Task to complete: Start at the line below containing "## Is the vCore-based" and stop at the line containing "Different types of". Repeat every line of that stretch exactly, and nothing outside it.

[Stored data]
■ ■ ■

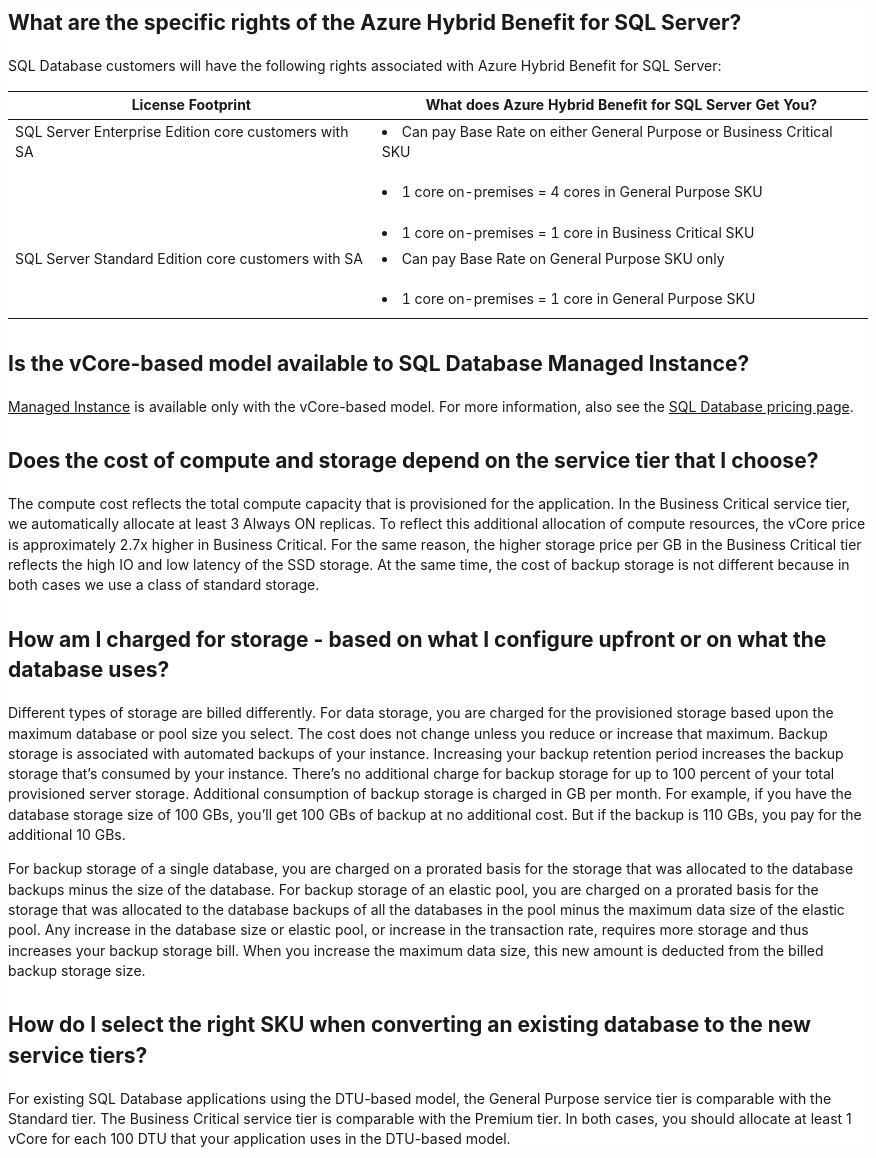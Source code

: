 ## What are the specific rights of the Azure Hybrid Benefit for SQL Server?
SQL Database customers will have the following rights associated with Azure Hybrid Benefit for SQL Server:

|License Footprint|What does Azure Hybrid Benefit for SQL Server Get You?|
|---|---|
|SQL Server Enterprise Edition core customers with SA|<li>Can pay Base Rate on either General Purpose or Business Critical SKU</li><br><li>1 core on-premises = 4 cores in General Purpose SKU</li><br><li>1 core on-premises = 1 core in Business Critical SKU</li>|
|SQL Server Standard Edition core customers with SA|<li>Can pay Base Rate on General Purpose SKU only</li><br><li>1 core on-premises = 1 core in General Purpose SKU</li>|
|||

## Is the vCore-based model available to SQL Database Managed Instance?
[Managed Instance](sql-database-managed-instance.md) is available only with the vCore-based model. For more information, also see the [SQL Database pricing page](https://azure.microsoft.com/pricing/details/sql-database/managed/). 

## Does the cost of compute and storage depend on the service tier that I choose?
The compute cost reflects the total compute capacity that is provisioned for the application. In the Business Critical service tier, we automatically allocate at least 3 Always ON replicas. To reflect this additional allocation of compute resources, the vCore price is approximately 2.7x higher in Business Critical. For the same reason, the higher storage price per GB in the Business Critical tier reflects the high IO and low latency of the SSD storage. At the same time, the cost of backup storage is not different because in both cases we use a class of standard storage.

## How am I charged for storage - based on what I configure upfront or on what the database uses?
Different types of storage are billed differently. For data storage, you are charged for the provisioned storage based upon the maximum database or pool size you select. The cost does not change unless you reduce or increase that maximum. Backup storage is associated with automated backups of your instance. Increasing your backup retention period increases the backup storage that’s consumed by your instance. There’s no additional charge for backup storage for up to 100 percent of your total provisioned server storage. Additional consumption of backup storage is charged in GB per month. For example, if you have the database storage size of 100 GBs, you’ll get 100 GBs of backup at no additional cost. But if the backup is 110 GBs, you pay for the additional 10 GBs.

For backup storage of a single database, you are charged on a prorated basis for the storage that was allocated to the database backups minus the size of the database. For backup storage of an elastic pool, you are charged on a prorated basis for the storage that was allocated to the database backups of all the databases in the pool minus the maximum data size of the elastic pool. Any increase in the database size or elastic pool, or increase in the transaction rate, requires more storage and thus increases your backup storage bill.  When you increase the maximum data size, this new amount is deducted from the billed backup storage size.

## How do I select the right SKU when converting an existing database to the new service tiers? 
For existing SQL Database applications using the DTU-based model, the General Purpose service tier is comparable with the Standard tier. The Business Critical service tier is comparable with the Premium tier. In both cases, you should allocate at least 1 vCore for each 100 DTU that your application uses in the DTU-based model.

■ ■ ■

Result of this exercise:
## Is the vCore-based model available to SQL Database Managed Instance?
[Managed Instance](sql-database-managed-instance.md) is available only with the vCore-based model. For more information, also see the [SQL Database pricing page](https://azure.microsoft.com/pricing/details/sql-database/managed/). 

## Does the cost of compute and storage depend on the service tier that I choose?
The compute cost reflects the total compute capacity that is provisioned for the application. In the Business Critical service tier, we automatically allocate at least 3 Always ON replicas. To reflect this additional allocation of compute resources, the vCore price is approximately 2.7x higher in Business Critical. For the same reason, the higher storage price per GB in the Business Critical tier reflects the high IO and low latency of the SSD storage. At the same time, the cost of backup storage is not different because in both cases we use a class of standard storage.

## How am I charged for storage - based on what I configure upfront or on what the database uses?
Different types of storage are billed differently. For data storage, you are charged for the provisioned storage based upon the maximum database or pool size you select. The cost does not change unless you reduce or increase that maximum. Backup storage is associated with automated backups of your instance. Increasing your backup retention period increases the backup storage that’s consumed by your instance. There’s no additional charge for backup storage for up to 100 percent of your total provisioned server storage. Additional consumption of backup storage is charged in GB per month. For example, if you have the database storage size of 100 GBs, you’ll get 100 GBs of backup at no additional cost. But if the backup is 110 GBs, you pay for the additional 10 GBs.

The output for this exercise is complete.